Input material: Begin

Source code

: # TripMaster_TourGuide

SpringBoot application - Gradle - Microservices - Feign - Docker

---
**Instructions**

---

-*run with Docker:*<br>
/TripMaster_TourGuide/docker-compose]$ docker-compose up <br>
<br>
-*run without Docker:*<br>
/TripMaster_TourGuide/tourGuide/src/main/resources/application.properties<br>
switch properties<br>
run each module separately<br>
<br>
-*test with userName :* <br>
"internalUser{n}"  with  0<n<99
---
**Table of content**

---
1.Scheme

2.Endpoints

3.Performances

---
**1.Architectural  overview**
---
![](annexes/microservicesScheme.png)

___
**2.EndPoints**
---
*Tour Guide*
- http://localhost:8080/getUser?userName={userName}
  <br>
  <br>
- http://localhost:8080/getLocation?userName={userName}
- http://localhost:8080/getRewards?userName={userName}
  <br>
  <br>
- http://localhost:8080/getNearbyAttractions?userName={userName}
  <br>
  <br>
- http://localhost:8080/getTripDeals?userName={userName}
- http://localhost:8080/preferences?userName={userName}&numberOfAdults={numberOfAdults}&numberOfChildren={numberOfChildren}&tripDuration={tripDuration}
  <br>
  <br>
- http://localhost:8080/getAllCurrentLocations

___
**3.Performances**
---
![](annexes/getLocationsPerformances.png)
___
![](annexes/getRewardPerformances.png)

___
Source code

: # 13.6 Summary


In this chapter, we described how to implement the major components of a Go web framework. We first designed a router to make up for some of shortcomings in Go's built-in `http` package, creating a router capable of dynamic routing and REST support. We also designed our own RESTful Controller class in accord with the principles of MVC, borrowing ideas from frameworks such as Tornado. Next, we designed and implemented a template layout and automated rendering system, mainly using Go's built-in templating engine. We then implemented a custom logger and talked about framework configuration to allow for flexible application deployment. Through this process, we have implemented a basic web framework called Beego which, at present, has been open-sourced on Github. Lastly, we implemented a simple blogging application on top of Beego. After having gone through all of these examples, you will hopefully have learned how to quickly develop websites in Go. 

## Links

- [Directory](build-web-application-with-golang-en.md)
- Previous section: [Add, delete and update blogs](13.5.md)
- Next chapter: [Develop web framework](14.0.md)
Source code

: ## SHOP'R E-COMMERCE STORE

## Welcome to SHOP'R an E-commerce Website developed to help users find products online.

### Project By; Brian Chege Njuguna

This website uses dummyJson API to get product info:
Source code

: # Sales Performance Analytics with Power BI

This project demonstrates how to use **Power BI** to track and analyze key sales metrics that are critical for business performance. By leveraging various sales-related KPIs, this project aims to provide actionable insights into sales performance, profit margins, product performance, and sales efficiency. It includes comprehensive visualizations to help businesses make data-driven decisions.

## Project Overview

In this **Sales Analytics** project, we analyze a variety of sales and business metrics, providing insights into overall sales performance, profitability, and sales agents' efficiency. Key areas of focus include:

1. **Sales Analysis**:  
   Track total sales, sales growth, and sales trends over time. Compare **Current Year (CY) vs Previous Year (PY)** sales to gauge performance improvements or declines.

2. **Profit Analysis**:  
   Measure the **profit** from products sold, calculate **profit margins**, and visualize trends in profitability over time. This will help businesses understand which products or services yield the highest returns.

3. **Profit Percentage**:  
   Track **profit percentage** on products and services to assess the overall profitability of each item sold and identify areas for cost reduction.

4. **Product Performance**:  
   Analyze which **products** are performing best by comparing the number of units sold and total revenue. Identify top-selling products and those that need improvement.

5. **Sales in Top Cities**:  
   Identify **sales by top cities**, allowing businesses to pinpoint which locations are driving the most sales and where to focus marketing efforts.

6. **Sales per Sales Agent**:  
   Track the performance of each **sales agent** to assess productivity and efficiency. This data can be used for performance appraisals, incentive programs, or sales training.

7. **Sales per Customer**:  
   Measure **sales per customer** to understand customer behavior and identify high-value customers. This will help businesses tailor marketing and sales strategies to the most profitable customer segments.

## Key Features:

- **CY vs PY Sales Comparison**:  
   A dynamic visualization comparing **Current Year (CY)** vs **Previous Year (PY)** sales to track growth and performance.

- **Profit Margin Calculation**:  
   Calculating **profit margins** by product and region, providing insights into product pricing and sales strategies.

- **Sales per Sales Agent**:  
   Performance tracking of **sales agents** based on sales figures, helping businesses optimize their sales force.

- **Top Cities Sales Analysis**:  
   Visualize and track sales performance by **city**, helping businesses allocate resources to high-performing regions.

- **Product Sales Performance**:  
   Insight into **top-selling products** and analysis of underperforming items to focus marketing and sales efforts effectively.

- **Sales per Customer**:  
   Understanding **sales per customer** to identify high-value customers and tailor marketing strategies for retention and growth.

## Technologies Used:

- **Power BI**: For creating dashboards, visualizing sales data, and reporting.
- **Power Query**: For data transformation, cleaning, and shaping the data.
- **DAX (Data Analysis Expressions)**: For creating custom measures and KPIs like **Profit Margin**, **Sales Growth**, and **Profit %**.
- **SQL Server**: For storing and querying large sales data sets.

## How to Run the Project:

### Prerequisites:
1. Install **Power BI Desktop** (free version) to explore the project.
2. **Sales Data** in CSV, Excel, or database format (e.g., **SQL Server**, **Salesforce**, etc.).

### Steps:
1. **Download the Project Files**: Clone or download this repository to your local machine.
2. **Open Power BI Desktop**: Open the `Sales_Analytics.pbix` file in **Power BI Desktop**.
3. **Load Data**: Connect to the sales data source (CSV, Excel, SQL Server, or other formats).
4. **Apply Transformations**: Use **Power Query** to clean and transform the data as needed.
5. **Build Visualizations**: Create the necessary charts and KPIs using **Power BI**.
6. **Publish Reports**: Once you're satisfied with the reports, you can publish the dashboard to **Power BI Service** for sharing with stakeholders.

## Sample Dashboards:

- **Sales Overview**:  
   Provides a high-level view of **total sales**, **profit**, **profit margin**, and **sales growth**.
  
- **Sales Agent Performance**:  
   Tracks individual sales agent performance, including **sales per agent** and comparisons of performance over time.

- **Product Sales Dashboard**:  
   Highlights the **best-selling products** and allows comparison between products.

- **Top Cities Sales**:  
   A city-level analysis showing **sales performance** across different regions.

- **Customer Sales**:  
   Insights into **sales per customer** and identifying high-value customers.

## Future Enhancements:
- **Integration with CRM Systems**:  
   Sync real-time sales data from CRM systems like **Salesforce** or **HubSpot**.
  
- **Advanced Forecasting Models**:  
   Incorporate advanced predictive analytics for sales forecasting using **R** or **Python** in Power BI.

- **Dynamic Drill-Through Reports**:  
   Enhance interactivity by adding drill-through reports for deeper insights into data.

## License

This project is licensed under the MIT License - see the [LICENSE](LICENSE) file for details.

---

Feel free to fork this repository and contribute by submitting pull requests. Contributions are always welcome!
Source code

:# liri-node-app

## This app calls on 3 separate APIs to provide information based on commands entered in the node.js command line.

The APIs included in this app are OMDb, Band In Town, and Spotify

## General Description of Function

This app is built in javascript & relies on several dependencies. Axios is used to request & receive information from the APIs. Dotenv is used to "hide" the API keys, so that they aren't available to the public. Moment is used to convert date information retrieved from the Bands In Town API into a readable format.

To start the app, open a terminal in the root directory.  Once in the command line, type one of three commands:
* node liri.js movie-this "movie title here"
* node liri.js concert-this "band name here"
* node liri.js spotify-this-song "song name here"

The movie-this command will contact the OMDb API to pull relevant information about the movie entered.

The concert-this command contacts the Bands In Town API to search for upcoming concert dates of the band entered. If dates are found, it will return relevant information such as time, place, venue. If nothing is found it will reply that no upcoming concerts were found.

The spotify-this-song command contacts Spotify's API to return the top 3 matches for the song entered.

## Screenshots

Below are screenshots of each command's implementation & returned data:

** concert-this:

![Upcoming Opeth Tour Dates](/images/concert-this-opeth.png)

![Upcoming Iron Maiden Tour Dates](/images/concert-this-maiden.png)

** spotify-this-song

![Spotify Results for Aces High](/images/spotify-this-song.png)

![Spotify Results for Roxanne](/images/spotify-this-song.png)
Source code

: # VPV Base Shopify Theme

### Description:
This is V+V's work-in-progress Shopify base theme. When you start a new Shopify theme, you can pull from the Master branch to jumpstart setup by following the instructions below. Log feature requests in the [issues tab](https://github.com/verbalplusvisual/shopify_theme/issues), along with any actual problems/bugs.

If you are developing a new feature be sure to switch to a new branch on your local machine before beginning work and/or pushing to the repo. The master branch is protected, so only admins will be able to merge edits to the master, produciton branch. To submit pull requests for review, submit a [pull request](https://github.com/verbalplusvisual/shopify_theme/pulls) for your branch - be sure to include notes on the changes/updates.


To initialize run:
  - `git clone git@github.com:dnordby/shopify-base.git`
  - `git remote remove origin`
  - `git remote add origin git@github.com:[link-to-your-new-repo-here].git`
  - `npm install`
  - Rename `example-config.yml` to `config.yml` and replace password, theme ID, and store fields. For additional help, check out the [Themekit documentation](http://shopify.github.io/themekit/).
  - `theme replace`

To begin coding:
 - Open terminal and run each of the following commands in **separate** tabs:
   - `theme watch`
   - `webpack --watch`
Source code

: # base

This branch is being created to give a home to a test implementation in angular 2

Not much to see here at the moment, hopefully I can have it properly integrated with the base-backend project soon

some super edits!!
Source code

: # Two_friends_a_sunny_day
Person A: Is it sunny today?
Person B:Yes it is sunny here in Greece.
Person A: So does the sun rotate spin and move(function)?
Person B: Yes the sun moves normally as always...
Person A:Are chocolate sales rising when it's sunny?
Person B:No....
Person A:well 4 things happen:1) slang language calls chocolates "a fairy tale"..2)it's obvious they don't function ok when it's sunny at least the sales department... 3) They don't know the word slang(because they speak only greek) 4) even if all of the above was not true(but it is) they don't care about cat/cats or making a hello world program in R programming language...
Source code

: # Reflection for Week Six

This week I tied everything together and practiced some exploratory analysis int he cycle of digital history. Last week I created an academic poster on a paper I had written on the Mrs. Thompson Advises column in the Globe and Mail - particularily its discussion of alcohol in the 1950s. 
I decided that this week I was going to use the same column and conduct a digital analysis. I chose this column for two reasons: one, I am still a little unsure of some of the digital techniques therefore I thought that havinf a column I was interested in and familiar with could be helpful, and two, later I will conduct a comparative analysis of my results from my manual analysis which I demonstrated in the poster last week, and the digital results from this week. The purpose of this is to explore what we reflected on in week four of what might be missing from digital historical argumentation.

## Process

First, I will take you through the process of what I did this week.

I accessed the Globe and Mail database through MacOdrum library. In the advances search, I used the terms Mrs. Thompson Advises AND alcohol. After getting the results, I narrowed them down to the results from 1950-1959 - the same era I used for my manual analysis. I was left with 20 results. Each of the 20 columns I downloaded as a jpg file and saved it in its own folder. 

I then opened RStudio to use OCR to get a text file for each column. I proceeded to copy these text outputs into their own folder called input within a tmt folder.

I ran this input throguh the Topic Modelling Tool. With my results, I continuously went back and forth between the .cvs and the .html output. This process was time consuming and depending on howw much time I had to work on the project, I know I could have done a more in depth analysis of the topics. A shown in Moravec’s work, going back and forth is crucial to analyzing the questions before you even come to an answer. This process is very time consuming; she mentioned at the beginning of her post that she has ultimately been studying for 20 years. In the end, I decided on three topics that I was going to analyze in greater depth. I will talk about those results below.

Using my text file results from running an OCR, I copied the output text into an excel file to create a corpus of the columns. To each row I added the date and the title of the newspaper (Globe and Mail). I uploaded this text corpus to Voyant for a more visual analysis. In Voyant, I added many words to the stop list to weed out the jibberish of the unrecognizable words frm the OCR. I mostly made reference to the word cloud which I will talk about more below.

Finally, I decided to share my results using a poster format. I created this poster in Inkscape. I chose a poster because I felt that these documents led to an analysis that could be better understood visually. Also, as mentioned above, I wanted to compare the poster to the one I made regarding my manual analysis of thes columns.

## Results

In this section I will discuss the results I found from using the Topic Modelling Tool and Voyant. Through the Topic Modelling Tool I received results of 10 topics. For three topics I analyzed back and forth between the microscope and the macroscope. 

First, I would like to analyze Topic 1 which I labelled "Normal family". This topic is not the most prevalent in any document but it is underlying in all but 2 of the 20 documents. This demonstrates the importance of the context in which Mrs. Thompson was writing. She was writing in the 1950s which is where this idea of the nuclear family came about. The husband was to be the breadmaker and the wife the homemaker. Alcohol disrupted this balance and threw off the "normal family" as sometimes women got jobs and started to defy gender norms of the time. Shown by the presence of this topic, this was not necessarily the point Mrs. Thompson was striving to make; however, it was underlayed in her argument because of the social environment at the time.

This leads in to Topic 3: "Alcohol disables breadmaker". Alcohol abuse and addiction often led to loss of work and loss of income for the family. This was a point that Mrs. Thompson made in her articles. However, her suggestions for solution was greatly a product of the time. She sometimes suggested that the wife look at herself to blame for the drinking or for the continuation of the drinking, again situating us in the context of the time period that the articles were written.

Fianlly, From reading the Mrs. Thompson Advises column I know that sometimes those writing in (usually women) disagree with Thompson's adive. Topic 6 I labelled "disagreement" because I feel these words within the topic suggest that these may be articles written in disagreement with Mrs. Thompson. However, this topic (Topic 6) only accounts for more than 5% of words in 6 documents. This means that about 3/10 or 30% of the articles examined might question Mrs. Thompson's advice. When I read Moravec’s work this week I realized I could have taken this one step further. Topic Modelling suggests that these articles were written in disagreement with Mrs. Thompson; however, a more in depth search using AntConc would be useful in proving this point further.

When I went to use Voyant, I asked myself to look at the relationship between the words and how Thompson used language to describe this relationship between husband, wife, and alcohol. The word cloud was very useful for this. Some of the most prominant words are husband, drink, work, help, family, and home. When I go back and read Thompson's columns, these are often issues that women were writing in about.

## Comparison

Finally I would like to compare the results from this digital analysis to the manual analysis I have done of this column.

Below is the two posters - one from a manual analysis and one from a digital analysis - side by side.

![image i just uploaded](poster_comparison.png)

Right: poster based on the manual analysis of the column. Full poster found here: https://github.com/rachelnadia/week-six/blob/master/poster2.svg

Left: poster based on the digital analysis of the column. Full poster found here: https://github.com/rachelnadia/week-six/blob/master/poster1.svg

Input material: End

Problem statement: Using the data above, reproduce exactly the lines between those holding "- **Advanced Forecasting" and "The movie-this command", inclusive, and no others.

Solution to this problem:
- **Advanced Forecasting Models**:  
   Incorporate advanced predictive analytics for sales forecasting using **R** or **Python** in Power BI.

- **Dynamic Drill-Through Reports**:  
   Enhance interactivity by adding drill-through reports for deeper insights into data.

## License

This project is licensed under the MIT License - see the [LICENSE](LICENSE) file for details.

---

Feel free to fork this repository and contribute by submitting pull requests. Contributions are always welcome!
Source code

:# liri-node-app

## This app calls on 3 separate APIs to provide information based on commands entered in the node.js command line.

The APIs included in this app are OMDb, Band In Town, and Spotify

## General Description of Function

This app is built in javascript & relies on several dependencies. Axios is used to request & receive information from the APIs. Dotenv is used to "hide" the API keys, so that they aren't available to the public. Moment is used to convert date information retrieved from the Bands In Town API into a readable format.

To start the app, open a terminal in the root directory.  Once in the command line, type one of three commands:
* node liri.js movie-this "movie title here"
* node liri.js concert-this "band name here"
* node liri.js spotify-this-song "song name here"

The movie-this command will contact the OMDb API to pull relevant information about the movie entered.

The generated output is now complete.